§ Work instructions
Extract every entry word for word. Skip the pictures.
*** Opening of Source information ***
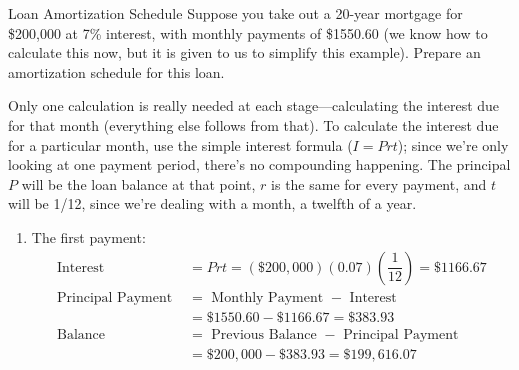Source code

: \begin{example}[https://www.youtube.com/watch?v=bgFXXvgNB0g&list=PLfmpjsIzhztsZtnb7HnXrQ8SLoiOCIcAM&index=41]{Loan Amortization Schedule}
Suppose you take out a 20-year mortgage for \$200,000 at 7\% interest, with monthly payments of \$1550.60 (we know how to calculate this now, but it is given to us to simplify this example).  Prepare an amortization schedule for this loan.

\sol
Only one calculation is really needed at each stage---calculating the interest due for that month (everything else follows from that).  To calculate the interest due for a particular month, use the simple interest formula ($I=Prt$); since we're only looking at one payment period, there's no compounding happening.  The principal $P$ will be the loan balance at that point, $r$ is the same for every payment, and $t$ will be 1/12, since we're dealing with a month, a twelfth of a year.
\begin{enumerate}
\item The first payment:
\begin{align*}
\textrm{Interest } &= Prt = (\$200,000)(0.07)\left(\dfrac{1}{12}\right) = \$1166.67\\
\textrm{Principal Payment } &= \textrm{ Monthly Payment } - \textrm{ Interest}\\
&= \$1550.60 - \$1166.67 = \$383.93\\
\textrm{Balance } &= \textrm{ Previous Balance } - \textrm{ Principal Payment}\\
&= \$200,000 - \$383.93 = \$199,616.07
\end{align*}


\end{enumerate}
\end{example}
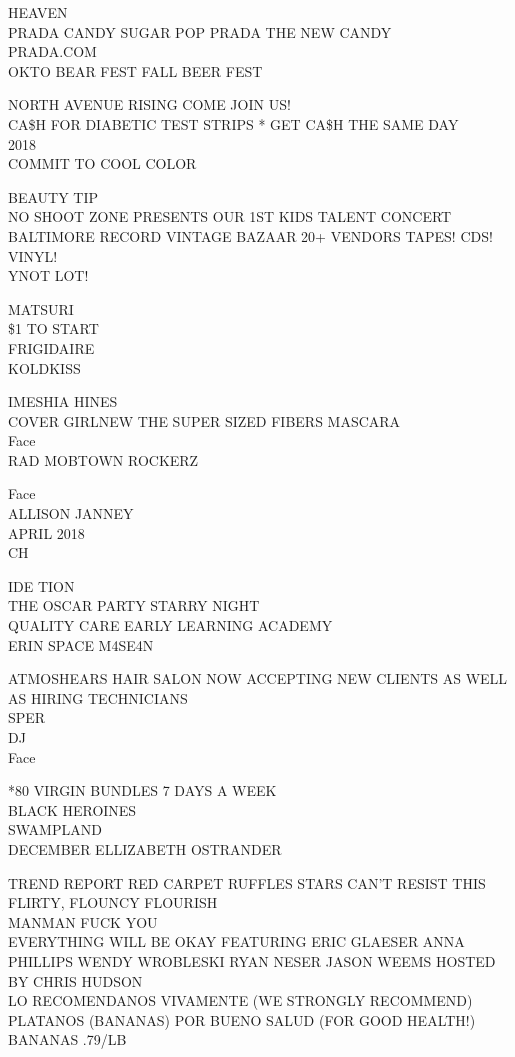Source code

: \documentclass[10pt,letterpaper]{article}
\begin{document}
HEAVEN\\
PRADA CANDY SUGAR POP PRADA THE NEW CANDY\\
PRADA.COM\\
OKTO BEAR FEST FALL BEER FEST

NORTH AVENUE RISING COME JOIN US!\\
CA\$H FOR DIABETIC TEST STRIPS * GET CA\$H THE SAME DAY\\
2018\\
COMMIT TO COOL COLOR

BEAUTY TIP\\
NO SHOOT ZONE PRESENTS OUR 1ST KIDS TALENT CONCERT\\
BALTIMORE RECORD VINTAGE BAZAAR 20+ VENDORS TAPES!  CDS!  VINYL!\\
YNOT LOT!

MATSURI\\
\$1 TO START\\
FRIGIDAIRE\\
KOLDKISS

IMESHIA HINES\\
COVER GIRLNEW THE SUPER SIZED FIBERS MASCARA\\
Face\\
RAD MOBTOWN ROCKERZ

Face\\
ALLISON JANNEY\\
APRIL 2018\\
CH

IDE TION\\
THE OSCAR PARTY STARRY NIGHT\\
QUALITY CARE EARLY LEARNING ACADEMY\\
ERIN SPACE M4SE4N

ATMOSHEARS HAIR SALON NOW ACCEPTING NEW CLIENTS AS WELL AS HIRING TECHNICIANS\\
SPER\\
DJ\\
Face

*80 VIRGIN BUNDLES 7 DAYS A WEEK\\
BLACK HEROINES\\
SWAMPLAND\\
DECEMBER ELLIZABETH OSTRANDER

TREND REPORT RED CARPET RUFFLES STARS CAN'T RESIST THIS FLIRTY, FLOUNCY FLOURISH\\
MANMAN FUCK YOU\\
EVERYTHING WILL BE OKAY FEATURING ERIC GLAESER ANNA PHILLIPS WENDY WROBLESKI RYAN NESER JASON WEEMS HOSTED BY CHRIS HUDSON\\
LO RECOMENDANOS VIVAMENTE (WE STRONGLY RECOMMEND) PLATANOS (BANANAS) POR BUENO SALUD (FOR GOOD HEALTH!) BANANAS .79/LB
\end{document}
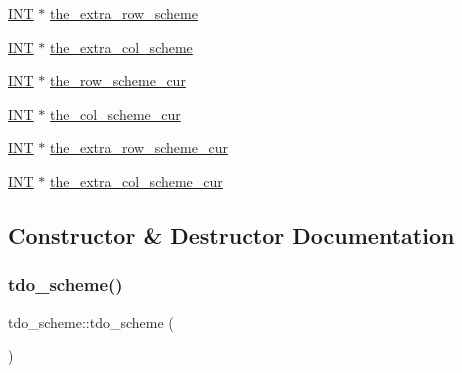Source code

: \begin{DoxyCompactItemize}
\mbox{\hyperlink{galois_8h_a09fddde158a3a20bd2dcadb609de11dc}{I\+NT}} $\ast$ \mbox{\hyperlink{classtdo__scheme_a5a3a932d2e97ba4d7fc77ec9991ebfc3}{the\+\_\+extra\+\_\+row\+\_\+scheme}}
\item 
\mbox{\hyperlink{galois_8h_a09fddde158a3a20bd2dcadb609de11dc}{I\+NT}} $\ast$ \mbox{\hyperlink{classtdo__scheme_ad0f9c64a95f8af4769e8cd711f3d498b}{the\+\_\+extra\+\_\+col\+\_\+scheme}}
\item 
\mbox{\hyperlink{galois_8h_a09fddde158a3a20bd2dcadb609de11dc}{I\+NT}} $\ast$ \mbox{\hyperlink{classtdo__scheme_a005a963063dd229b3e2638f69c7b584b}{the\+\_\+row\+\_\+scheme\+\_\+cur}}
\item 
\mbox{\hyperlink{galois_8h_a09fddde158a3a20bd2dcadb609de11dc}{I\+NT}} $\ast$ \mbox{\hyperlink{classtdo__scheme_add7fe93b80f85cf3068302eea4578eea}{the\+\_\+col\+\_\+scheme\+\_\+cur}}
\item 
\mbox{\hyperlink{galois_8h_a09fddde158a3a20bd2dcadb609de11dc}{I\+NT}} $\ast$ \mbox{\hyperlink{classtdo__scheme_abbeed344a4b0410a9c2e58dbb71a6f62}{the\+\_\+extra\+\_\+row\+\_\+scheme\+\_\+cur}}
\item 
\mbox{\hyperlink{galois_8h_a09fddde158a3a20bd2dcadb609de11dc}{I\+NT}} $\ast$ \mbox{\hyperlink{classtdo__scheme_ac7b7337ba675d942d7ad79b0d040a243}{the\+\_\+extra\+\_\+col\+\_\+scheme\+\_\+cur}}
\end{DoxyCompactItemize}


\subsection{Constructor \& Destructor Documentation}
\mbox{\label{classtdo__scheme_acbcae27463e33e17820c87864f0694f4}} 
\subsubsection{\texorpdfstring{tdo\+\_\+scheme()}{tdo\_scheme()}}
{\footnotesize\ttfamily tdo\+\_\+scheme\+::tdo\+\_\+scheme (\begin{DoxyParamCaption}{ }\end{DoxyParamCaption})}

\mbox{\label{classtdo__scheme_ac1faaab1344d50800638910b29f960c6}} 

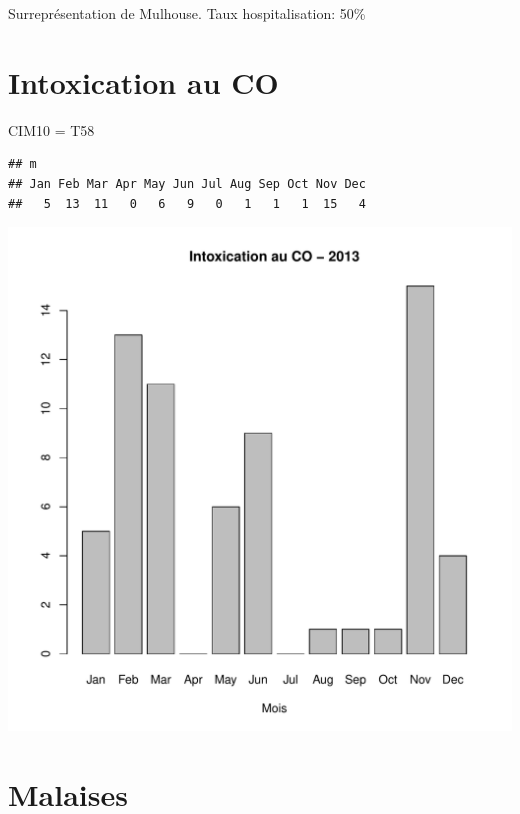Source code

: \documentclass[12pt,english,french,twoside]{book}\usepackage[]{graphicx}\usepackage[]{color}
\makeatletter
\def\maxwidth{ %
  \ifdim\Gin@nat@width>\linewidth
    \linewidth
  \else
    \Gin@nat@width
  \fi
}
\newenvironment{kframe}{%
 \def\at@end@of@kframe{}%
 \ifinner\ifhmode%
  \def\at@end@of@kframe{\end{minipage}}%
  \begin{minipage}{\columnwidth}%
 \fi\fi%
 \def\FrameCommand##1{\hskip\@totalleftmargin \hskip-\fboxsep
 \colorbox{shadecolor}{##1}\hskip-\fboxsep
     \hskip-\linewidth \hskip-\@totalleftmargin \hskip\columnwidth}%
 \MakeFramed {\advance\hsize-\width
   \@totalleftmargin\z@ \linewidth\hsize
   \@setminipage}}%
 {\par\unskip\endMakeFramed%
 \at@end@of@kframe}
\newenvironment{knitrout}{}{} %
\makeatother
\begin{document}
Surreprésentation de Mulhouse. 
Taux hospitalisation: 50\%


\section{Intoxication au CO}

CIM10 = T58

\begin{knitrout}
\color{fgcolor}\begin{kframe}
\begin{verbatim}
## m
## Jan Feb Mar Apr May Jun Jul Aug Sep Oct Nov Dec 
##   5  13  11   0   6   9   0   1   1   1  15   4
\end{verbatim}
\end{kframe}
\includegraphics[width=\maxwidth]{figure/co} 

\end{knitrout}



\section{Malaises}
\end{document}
*** Close of Source information ***
§ Solution to this problem
Source code

: \begin{example}[https://www.youtube.com/watch?v=bgFXXvgNB0g&list=PLfmpjsIzhztsZtnb7HnXrQ8SLoiOCIcAM&index=41]{Loan Amortization Schedule}
Suppose you take out a 20-year mortgage for \$200,000 at 7\% interest, with monthly payments of \$1550.60 (we know how to calculate this now, but it is given to us to simplify this example).  Prepare an amortization schedule for this loan.

\sol
Only one calculation is really needed at each stage---calculating the interest due for that month (everything else follows from that).  To calculate the interest due for a particular month, use the simple interest formula ($I=Prt$); since we're only looking at one payment period, there's no compounding happening.  The principal $P$ will be the loan balance at that point, $r$ is the same for every payment, and $t$ will be 1/12, since we're dealing with a month, a twelfth of a year.
\begin{enumerate}
\item The first payment:
\begin{align*}
\textrm{Interest } &= Prt = (\$200,000)(0.07)\left(\dfrac{1}{12}\right) = \$1166.67\\
\textrm{Principal Payment } &= \textrm{ Monthly Payment } - \textrm{ Interest}\\
&= \$1550.60 - \$1166.67 = \$383.93\\
\textrm{Balance } &= \textrm{ Previous Balance } - \textrm{ Principal Payment}\\
&= \$200,000 - \$383.93 = \$199,616.07
\end{align*}


\end{enumerate}
\end{example}
Source code

: \documentclass[10pt,letterpaper]{article}
\begin{document}
HEAVEN\\
PRADA CANDY SUGAR POP PRADA THE NEW CANDY\\
PRADA.COM\\
OKTO BEAR FEST FALL BEER FEST

NORTH AVENUE RISING COME JOIN US!\\
CA\$H FOR DIABETIC TEST STRIPS * GET CA\$H THE SAME DAY\\
2018\\
COMMIT TO COOL COLOR

BEAUTY TIP\\
NO SHOOT ZONE PRESENTS OUR 1ST KIDS TALENT CONCERT\\
BALTIMORE RECORD VINTAGE BAZAAR 20+ VENDORS TAPES!  CDS!  VINYL!\\
YNOT LOT!

MATSURI\\
\$1 TO START\\
FRIGIDAIRE\\
KOLDKISS

IMESHIA HINES\\
COVER GIRLNEW THE SUPER SIZED FIBERS MASCARA\\
Face\\
RAD MOBTOWN ROCKERZ

Face\\
ALLISON JANNEY\\
APRIL 2018\\
CH

IDE TION\\
THE OSCAR PARTY STARRY NIGHT\\
QUALITY CARE EARLY LEARNING ACADEMY\\
ERIN SPACE M4SE4N

ATMOSHEARS HAIR SALON NOW ACCEPTING NEW CLIENTS AS WELL AS HIRING TECHNICIANS\\
SPER\\
DJ\\
Face

*80 VIRGIN BUNDLES 7 DAYS A WEEK\\
BLACK HEROINES\\
SWAMPLAND\\
DECEMBER ELLIZABETH OSTRANDER

TREND REPORT RED CARPET RUFFLES STARS CAN'T RESIST THIS FLIRTY, FLOUNCY FLOURISH\\
MANMAN FUCK YOU\\
EVERYTHING WILL BE OKAY FEATURING ERIC GLAESER ANNA PHILLIPS WENDY WROBLESKI RYAN NESER JASON WEEMS HOSTED BY CHRIS HUDSON\\
LO RECOMENDANOS VIVAMENTE (WE STRONGLY RECOMMEND) PLATANOS (BANANAS) POR BUENO SALUD (FOR GOOD HEALTH!) BANANAS .79/LB
\end{document}
Source code

: \begin{DoxyCompactItemize}
\mbox{\hyperlink{galois_8h_a09fddde158a3a20bd2dcadb609de11dc}{I\+NT}} $\ast$ \mbox{\hyperlink{classtdo__scheme_a5a3a932d2e97ba4d7fc77ec9991ebfc3}{the\+\_\+extra\+\_\+row\+\_\+scheme}}
\item 
\mbox{\hyperlink{galois_8h_a09fddde158a3a20bd2dcadb609de11dc}{I\+NT}} $\ast$ \mbox{\hyperlink{classtdo__scheme_ad0f9c64a95f8af4769e8cd711f3d498b}{the\+\_\+extra\+\_\+col\+\_\+scheme}}
\item 
\mbox{\hyperlink{galois_8h_a09fddde158a3a20bd2dcadb609de11dc}{I\+NT}} $\ast$ \mbox{\hyperlink{classtdo__scheme_a005a963063dd229b3e2638f69c7b584b}{the\+\_\+row\+\_\+scheme\+\_\+cur}}
\item 
\mbox{\hyperlink{galois_8h_a09fddde158a3a20bd2dcadb609de11dc}{I\+NT}} $\ast$ \mbox{\hyperlink{classtdo__scheme_add7fe93b80f85cf3068302eea4578eea}{the\+\_\+col\+\_\+scheme\+\_\+cur}}
\item 
\mbox{\hyperlink{galois_8h_a09fddde158a3a20bd2dcadb609de11dc}{I\+NT}} $\ast$ \mbox{\hyperlink{classtdo__scheme_abbeed344a4b0410a9c2e58dbb71a6f62}{the\+\_\+extra\+\_\+row\+\_\+scheme\+\_\+cur}}
\item 
\mbox{\hyperlink{galois_8h_a09fddde158a3a20bd2dcadb609de11dc}{I\+NT}} $\ast$ \mbox{\hyperlink{classtdo__scheme_ac7b7337ba675d942d7ad79b0d040a243}{the\+\_\+extra\+\_\+col\+\_\+scheme\+\_\+cur}}
\end{DoxyCompactItemize}


\subsection{Constructor \& Destructor Documentation}
\mbox{\label{classtdo__scheme_acbcae27463e33e17820c87864f0694f4}} 
\subsubsection{\texorpdfstring{tdo\+\_\+scheme()}{tdo\_scheme()}}
{\footnotesize\ttfamily tdo\+\_\+scheme\+::tdo\+\_\+scheme (\begin{DoxyParamCaption}{ }\end{DoxyParamCaption})}

\mbox{\label{classtdo__scheme_ac1faaab1344d50800638910b29f960c6}} 

Source code

: \documentclass[12pt,english,french,twoside]{book}\usepackage[]{graphicx}\usepackage[]{color}
\makeatletter
\def\maxwidth{ %
  \ifdim\Gin@nat@width>\linewidth
    \linewidth
  \else
    \Gin@nat@width
  \fi
}
\newenvironment{kframe}{%
 \def\at@end@of@kframe{}%
 \ifinner\ifhmode%
  \def\at@end@of@kframe{\end{minipage}}%
  \begin{minipage}{\columnwidth}%
 \fi\fi%
 \def\FrameCommand##1{\hskip\@totalleftmargin \hskip-\fboxsep
 \colorbox{shadecolor}{##1}\hskip-\fboxsep
     \hskip-\linewidth \hskip-\@totalleftmargin \hskip\columnwidth}%
 \MakeFramed {\advance\hsize-\width
   \@totalleftmargin\z@ \linewidth\hsize
   \@setminipage}}%
 {\par\unskip\endMakeFramed%
 \at@end@of@kframe}
\newenvironment{knitrout}{}{} %
\makeatother
\begin{document}
Surreprésentation de Mulhouse. 
Taux hospitalisation: 50\%


\section{Intoxication au CO}

CIM10 = T58

\begin{knitrout}
\color{fgcolor}\begin{kframe}
\begin{verbatim}
## m
## Jan Feb Mar Apr May Jun Jul Aug Sep Oct Nov Dec 
##   5  13  11   0   6   9   0   1   1   1  15   4
\end{verbatim}
\end{kframe}
\includegraphics[width=\maxwidth]{figure/co} 

\end{knitrout}



\section{Malaises}
\end{document}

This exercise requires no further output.